As duas se acabavam na risada e Ana ia encontrar Dudu, com dois geladinhos de coco na mão. Ficavam juntos um pouco, mas logo ela voltava para casa, pois embora a companhia do amigo fosse divertida, adorava participar daquela bagunça bonita que era o salão de sua mãe. Da porta já dava para ouvir a incomparável e inconfundível risada de Rita, alta e escandalosa, que tomava todo o ambiente e fazia todas as clientes sorrirem também. — Ô Ana, pega as toalhas que estão lá no fundo, por favor!– Dizia a mãe ao ver a filha por perto. E assim mais um sábado chegava ao fim.
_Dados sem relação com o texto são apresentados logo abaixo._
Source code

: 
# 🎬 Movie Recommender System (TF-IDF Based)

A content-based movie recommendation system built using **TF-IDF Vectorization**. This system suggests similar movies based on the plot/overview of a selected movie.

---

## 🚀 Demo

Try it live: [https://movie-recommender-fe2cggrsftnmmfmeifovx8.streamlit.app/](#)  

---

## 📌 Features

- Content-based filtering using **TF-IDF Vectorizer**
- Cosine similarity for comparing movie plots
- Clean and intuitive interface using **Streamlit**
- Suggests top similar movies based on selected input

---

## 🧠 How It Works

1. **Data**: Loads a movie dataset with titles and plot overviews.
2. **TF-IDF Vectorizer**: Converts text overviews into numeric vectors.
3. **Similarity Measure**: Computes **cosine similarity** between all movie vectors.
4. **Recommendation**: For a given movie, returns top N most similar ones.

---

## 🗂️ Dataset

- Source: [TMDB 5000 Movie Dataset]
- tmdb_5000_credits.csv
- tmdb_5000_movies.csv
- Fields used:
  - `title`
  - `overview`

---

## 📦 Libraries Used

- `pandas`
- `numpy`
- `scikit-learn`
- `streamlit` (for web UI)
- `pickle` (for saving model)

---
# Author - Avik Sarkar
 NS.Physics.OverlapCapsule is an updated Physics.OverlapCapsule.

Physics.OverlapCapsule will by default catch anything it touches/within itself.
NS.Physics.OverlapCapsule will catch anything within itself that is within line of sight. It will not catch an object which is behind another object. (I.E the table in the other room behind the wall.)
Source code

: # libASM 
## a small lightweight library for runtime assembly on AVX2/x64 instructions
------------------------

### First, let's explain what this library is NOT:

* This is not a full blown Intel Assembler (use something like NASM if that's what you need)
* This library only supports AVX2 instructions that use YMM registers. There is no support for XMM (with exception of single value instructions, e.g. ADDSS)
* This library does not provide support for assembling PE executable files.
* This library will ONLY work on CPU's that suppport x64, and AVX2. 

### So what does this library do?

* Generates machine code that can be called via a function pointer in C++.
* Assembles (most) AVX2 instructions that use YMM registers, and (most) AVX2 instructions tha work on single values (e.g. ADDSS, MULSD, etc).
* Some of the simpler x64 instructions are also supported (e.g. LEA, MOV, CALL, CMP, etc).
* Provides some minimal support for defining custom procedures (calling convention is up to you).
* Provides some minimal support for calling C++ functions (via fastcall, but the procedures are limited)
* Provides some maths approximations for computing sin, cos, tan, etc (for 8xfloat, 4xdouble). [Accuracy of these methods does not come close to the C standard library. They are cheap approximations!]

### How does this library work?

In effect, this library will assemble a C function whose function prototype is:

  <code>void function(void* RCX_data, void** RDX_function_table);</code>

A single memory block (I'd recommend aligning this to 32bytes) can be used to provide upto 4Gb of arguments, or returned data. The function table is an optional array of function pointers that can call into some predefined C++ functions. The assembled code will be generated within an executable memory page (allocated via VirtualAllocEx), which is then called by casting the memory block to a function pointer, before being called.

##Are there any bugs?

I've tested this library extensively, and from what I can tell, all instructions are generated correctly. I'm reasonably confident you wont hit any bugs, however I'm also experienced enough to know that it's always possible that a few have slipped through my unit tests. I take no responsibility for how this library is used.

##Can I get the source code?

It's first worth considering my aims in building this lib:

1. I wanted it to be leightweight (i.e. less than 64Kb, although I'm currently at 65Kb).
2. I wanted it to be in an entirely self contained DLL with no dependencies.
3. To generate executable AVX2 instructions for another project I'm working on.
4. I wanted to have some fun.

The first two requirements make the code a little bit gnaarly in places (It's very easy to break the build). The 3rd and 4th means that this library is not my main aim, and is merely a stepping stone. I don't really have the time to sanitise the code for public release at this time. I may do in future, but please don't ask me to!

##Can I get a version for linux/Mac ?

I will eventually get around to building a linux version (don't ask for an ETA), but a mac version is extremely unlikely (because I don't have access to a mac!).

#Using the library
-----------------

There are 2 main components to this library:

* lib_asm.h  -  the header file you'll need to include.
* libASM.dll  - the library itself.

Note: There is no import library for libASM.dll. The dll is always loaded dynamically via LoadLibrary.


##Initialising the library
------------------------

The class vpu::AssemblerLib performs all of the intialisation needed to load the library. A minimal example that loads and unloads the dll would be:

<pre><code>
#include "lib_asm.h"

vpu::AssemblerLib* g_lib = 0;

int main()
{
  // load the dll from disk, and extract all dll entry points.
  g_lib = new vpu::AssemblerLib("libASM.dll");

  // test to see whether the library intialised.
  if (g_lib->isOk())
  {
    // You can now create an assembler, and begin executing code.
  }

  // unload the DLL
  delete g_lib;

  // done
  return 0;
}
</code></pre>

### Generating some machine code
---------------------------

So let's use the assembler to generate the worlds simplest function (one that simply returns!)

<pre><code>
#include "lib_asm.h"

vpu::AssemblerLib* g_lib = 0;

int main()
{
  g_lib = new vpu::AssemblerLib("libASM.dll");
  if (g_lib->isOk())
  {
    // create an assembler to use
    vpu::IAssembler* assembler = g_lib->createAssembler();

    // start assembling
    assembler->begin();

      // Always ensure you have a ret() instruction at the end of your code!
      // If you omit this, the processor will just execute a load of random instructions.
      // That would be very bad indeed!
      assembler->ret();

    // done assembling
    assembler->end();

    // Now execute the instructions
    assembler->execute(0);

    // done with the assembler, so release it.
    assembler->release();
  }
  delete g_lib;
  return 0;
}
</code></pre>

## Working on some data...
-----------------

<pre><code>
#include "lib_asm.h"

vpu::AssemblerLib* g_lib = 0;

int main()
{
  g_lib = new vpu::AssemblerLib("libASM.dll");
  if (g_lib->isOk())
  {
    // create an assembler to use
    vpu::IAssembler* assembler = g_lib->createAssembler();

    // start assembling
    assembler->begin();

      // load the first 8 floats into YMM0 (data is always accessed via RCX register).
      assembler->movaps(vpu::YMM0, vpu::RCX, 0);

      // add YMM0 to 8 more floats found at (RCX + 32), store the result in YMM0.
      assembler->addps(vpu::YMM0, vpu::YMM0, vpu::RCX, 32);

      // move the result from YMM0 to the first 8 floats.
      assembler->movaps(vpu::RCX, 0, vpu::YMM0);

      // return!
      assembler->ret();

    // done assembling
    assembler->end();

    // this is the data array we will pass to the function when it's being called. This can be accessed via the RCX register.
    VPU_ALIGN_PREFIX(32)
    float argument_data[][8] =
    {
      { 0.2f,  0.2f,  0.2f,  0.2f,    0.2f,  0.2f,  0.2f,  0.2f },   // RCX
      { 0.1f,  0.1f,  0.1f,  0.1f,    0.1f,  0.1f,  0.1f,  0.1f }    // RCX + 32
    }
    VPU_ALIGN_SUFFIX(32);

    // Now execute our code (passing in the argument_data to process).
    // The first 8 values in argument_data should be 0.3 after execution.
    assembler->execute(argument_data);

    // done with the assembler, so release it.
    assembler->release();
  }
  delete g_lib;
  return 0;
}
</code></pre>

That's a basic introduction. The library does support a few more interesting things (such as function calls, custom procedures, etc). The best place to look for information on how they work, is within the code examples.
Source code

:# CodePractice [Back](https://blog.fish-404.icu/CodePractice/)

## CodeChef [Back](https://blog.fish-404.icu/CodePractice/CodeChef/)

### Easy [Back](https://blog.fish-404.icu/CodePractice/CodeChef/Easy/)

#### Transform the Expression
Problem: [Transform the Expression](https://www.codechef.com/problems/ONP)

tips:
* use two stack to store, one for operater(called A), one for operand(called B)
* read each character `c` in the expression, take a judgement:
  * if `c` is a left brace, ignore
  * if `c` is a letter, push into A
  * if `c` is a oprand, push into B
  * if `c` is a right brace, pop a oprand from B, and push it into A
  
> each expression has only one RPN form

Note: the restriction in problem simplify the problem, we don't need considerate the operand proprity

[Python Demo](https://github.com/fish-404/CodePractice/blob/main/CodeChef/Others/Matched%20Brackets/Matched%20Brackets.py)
A mãe exausta de tanto arrumar cabelos e a filha ao seu lado, ansiosa com o momento em que suas tranças seriam refeitas e seu cabelo ganharia uma nova cor. Ana Clara achava mágico o que Rita fazia com os dedos em seu cabelo, entrelaçando seus fios à linha, dividindo as mechas em seu couro cabeludo como se fossem caminhos, como se fossem longas estradas coloridas que desciam pelos seus ombros e costas, fazendo com que ela se sentisse ainda mais bonita. A cor escolhida esse mês havia sido azul e ela não poderia estar mais feliz com o resultado. — Olha só, vó, como minhas tranças ficaram lindas! – Falava, rodopiando a linda senhora de pele escura e cabelos brancos, sentada no sofá da sala. — Ficou mesmo, minha netinha. Rita é ótima!

Sentavam as três gerações de mulheres juntinhas e assistiam a novela até os olhos começarem a fechar sozinhos. Coisa que não demorava muito, devido ao cansaço do dia tão trabalhoso e logo iam dormir. Ao acordar, Ana já ia direto para o espelho, e ali gastava sempre alguns minutos admirando a beleza das tranças feitas por sua mãe.
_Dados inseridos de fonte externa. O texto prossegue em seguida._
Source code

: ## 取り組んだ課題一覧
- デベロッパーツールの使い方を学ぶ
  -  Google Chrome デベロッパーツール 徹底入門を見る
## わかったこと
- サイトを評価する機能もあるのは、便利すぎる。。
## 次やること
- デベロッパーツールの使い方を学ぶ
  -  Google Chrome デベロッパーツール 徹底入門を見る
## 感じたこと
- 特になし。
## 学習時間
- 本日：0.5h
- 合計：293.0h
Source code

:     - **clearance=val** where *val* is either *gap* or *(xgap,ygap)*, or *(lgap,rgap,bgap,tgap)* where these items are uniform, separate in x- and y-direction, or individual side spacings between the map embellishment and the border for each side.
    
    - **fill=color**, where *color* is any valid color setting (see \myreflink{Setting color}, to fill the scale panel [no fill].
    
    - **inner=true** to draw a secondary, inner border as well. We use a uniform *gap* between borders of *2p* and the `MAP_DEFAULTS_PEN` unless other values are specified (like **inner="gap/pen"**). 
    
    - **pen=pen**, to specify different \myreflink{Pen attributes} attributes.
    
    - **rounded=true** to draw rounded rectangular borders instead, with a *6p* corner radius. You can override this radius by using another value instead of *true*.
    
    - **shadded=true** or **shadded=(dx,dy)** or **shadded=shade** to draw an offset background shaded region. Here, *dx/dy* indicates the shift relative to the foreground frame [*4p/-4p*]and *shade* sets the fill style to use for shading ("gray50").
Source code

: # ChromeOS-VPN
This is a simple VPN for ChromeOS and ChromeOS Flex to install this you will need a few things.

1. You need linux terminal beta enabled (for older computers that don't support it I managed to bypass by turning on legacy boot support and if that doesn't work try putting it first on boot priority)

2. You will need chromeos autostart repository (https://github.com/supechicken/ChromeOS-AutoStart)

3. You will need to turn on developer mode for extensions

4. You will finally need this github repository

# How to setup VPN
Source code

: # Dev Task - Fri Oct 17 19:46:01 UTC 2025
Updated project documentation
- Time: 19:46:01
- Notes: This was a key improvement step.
Um dia, Rita foi ao mercado fazer as compras do mês e quando chegou encontrou a garotinha em um canto do salão, com o rosto em cima dos joelhos, chorando e soluçando. Ao seu lado estava uma das tesouras de cortar cabelo, vários pedaços de linha azul espalhados pelo chão e a avó tentando, sem êxito, consolar a garotinha, que no lugar das tranças, tinha apenas o que restou dos cortes. Rita deixou as sacolas no chão e sentou ao lado da filha. — O que houve, minha menina? – Perguntou com a voz serena transmitindo todo amor do mundo.

Entre soluços e lágrimas, as palavras começaram a sair, evidenciando a dor das primeiras percepções da crueldade do mundo em que vivia. — As meninas da escola estavam todas juntas cochichando, quando cheguei perto começaram a zombar de mim. Disseram que eu usava as tranças pra disfarçar meu cabelo duro, e que por mais que eu usasse um cabelo falso, o meu nunca seria grande e liso como o delas.

Rita abraçou a filha como se pedisse desculpas por não estar presente em todos os momentos para defendê-la. Onze anos… Apenas onze anos tinha sua garotinha e já teria que aprender a lidar com as injustiças e as mazelas do racismo. Assim como ela teve anteriormente. — Meu amor, você é linda! – Conseguiu dizer abraçada com a menina que ainda chorava. Seu cabelo é lindo. Você fica linda com tranças e sem tranças. Olha para mim, não deixa ninguém te convencer do contrário. Amanhã mamãe vai no colégio conversar com a direção, tá bom?

A avó que observava tudo no cantinho, aproximou-se e abraçou as duas. Ficaram ali, compondo aquele elo de três cordas, entrelaçadas quase como uma trança, até que as lágrimas de Ana Clara cessaram. — Mãe, podemos refazer meu cabelo? – Perguntou a garota, mas já sabia qual seria a resposta. Dentro de algumas horas, novas tranças azuis adornavam a cabeça da criança, que mais uma vez satisfeita, observava e se admirava no espelho.

Adormeceu nos braços da avó e, quando acordou para ir à escola no dia seguinte, surpreendeu-se com a mãe usando as mesmas tranças que ela. Os caminhos desenhados em suas cabeças indicavam que a trajetória de Ana Clara teria eventualmente dor e tristeza, mas enquanto pudesse, Rita faria de tudo para minimizar tais sentimentos e guiar sua pequena princesa por um caminho de amor-próprio e empoderamento. Sorriram ao se olhar e desceram a ladeira de mãos dadas, a mulher, a menina e as tranças azuis.